In his article entitled “Turkmenistan as a private garden for the Turkmen family” published on centrasia.ru, an author going by the name Kh.Agabaev describes how President Berdymukhamedov’s relatives exploit their relations for personal benefit. For example, it is reported that the President’s father provides various favors to friends and acquaintances for a minimum charge of 50.000 USD. His sisters control major foreign and local businesses and demand sizable kickbacks and close down well-run successful companies at their whims. One sister is a black market supplier of liquefied gas to Afghanistan, which passes through an unrecorded channel in the Lebap region, says the author, without naming his sources. And Berdymukhamedov’s son has assumed the position of Deputy Minister of Agriculture and is actively trying to influence the country’s personnel policy, and line his own pockets.

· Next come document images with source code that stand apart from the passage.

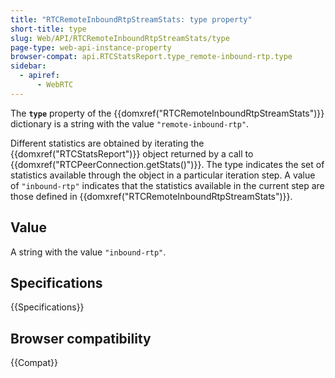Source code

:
 ```yaml
---
title: "RTCRemoteInboundRtpStreamStats: type property"
short-title: type
slug: Web/API/RTCRemoteInboundRtpStreamStats/type
page-type: web-api-instance-property
browser-compat: api.RTCStatsReport.type_remote-inbound-rtp.type
sidebar:
  - apiref:
      - WebRTC
---
```


The **`type`** property of the {{domxref("RTCRemoteInboundRtpStreamStats")}} dictionary is a string with the value `"remote-inbound-rtp"`.

Different statistics are obtained by iterating the {{domxref("RTCStatsReport")}} object returned by a call to {{domxref("RTCPeerConnection.getStats()")}}.
The type indicates the set of statistics available through the object in a particular iteration step.
A value of `"inbound-rtp"` indicates that the statistics available in the current step are those defined in {{domxref("RTCRemoteInboundRtpStreamStats")}}.

## Value

A string with the value `"inbound-rtp"`.

## Specifications

{{Specifications}}

## Browser compatibility

{{Compat}}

Like his predecessor, the mercurial dictator Saparmurat Niyazov, Berdymukhamedov squanders the state budget on vanity projects, and the population pays the price. Not only for the utterly destroyed social safety net that leaves a population without educational opportunity or health care and other services that governments should provide their citizens, but also for when the grandiose vanity projects fail. After billions of dollars have been sunk into erecting palaces and recreational facilities at the Avaza tourism resort on the Caspian Sea, which isn’t attracting tourists, according to another author on centrasia.ru, K. Niyazaliev in his article “Whims of Turkmenbashi the Second,” Berdymukhamedov has prohibited his subordinates from going on vacation overseas and decrees that they vacation in Avaza. Niyazaliev writes of the growing contempt of Turkmen officials, for whimsical decrees such as this one, alongside the famous “low bow” that Berdymukhamedov requires of governmental officials when they greet him. Berdymukhamedov’s self-aggrandizing projects that position him as some kind of a renaissance man – such as posing as a singer, a racetrack driver, a horseback rider, as well as his outlandish micro-managerial decrees ranging from state management, to the dress cut and colors his staff should wear, earn him only disdain from his subordinates.

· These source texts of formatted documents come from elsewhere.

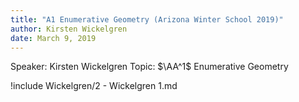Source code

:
 ```yaml
---
title: "A1 Enumerative Geometry (Arizona Winter School 2019)"
author: Kirsten Wickelgren
date: March 9, 2019
---
```



Speaker: Kirsten Wickelgren
Topic: $\AA^1$ Enumerative Geometry


!include Wickelgren/2 - Wickelgren 1.md

<!--!include Wickelgren/2 - Wickelgren 2.md-->

<!--!include Wickelgren/5 - Wickelgren 3.md-->

<!--!include Wickelgren/2 - Wickelgren 4.md-->
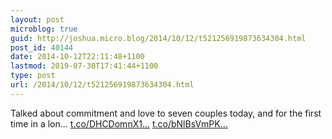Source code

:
 ```yaml
---
layout: post
microblog: true
guid: http://joshua.micro.blog/2014/10/12/t521256919873634304.html
post_id: 40144
date: 2014-10-12T22:11:48+1100
lastmod: 2019-07-30T17:41:44+1100
type: post
url: /2014/10/12/t521256919873634304.html
---
```

Talked about commitment and love to seven couples today, and for the first time in a lon... [t.co/DHCDomnX1...](http://t.co/DHCDomnX1y) [t.co/bNlBsVmPK...](http://t.co/bNlBsVmPK5)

With Turkmen governmental resources being spent on his caprices, and with little being allocated towards meeting basic human needs, we have a recipe for disaster. Prices are growing rapidly in Turkmenistan, subsidies are being withdrawn, and even members of the only political party of Turkmenistan, the pro-governmental party, are now being shaken down - - as they are now forced to pay membership fees.
It is this kind of coalescence of greed by dictators, and disregard for the well-being of their citizens, who are growing more impoverished, that caused populations to break, take to the streets, and make the revolutions that made up the so-called “Arab Spring” last year. But Berdymukhamedov’s response, seeing what happened to the leaders of those countries, is to stock up on arms. He has recently issued large purchases of special military uniforms, weapons, shields, and batons for Ministry of Interior law enforcement units, who conduct daily exercises likely to practice for a response to possible public protest. He has again shuffled his cabinet, firing a number of well-placed officials, and issuing reprimands, preventing the formation of close ties among subordinates, or the growth of influence among them. And yet, as the Niyazaliev article reports, tension seethes among the officialsh, not to mention a downtrodden public.